# Grooming



## Pam and Denny (Jul 31, 2012)

Hi, I happened to run across this question and answer about cockapoos. I have basically just about had cocker spaniels all my life and have loved them
to death, they are smart and good company. Last year our Bear, a Red cocker had to be put to sleep because of cancer, I cried so much I thought that I was going to be physically sick. My husband and I talked it over and
over about getting another puppy and I decided that I would like a lap dog. We asked out vet to give us some ideas and it all boiled down to a cockapoo
which I had never heard of. He told us that you usually get a pretty healthy
dog when you get two breeds because the pup usually gets the best from each parent. Well we looked into it and that is how we got our little Bella.
She is amazing, loves to be loved and loves right back. She and my husband
have a ball playing with her toys. She comes to me to be cuddled and him to
rough house.
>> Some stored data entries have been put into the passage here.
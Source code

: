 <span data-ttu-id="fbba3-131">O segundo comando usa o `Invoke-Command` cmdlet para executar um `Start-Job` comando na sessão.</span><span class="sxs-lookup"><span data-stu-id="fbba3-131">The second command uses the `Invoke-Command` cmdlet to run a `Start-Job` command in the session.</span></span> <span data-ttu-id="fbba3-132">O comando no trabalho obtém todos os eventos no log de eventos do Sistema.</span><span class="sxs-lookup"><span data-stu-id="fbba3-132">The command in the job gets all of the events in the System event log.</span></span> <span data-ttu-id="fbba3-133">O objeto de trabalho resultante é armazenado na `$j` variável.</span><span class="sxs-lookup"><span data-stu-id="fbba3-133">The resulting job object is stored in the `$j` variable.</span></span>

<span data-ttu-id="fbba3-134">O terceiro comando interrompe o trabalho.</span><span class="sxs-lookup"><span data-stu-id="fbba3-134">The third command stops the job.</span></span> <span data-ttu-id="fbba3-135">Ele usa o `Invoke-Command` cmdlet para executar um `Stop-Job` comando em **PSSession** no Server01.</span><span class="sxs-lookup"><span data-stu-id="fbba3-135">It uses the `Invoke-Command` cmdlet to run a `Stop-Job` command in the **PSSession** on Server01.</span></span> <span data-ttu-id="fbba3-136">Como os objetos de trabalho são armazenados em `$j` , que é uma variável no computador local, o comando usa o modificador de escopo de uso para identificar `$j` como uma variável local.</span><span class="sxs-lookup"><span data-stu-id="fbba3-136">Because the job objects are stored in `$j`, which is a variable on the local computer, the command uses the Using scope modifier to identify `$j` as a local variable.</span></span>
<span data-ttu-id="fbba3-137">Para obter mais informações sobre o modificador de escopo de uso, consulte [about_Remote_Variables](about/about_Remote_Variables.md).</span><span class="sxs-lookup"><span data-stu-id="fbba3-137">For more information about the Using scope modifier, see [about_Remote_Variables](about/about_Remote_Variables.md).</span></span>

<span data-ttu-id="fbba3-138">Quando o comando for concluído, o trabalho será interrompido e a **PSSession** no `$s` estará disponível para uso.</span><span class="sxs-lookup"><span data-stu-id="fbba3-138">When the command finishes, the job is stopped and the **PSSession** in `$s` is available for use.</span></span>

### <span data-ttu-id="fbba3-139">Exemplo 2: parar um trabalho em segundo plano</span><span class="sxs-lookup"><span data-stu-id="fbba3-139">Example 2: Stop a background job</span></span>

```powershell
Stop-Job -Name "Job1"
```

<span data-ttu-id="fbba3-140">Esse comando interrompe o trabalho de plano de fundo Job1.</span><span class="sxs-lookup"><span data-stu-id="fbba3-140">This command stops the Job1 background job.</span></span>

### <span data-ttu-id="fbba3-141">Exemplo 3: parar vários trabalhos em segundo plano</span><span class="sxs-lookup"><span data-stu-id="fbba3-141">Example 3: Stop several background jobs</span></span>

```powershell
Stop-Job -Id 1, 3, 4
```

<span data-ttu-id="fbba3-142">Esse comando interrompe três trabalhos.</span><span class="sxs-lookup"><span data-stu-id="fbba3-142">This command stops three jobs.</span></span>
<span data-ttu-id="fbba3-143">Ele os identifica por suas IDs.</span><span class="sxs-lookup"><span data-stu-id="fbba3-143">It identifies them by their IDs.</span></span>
We took her to a woman who cuts hair and she talked us into the face cut of a cocker and fuzzy little legs and a bib plume for her tail.
She is beautiful!!!!!! Her coloring is Silver Merle, different shapes of black and
gray. Well, just an idea of the haircut. Good luck to you, Pam G.


----------



## RuthMill (Jun 30, 2012)

Any pictures?


----------



## Sezra (May 20, 2011)

Hi and welcome! 

Bella sounds beautiful  It would be lovely to see a piccy!


----------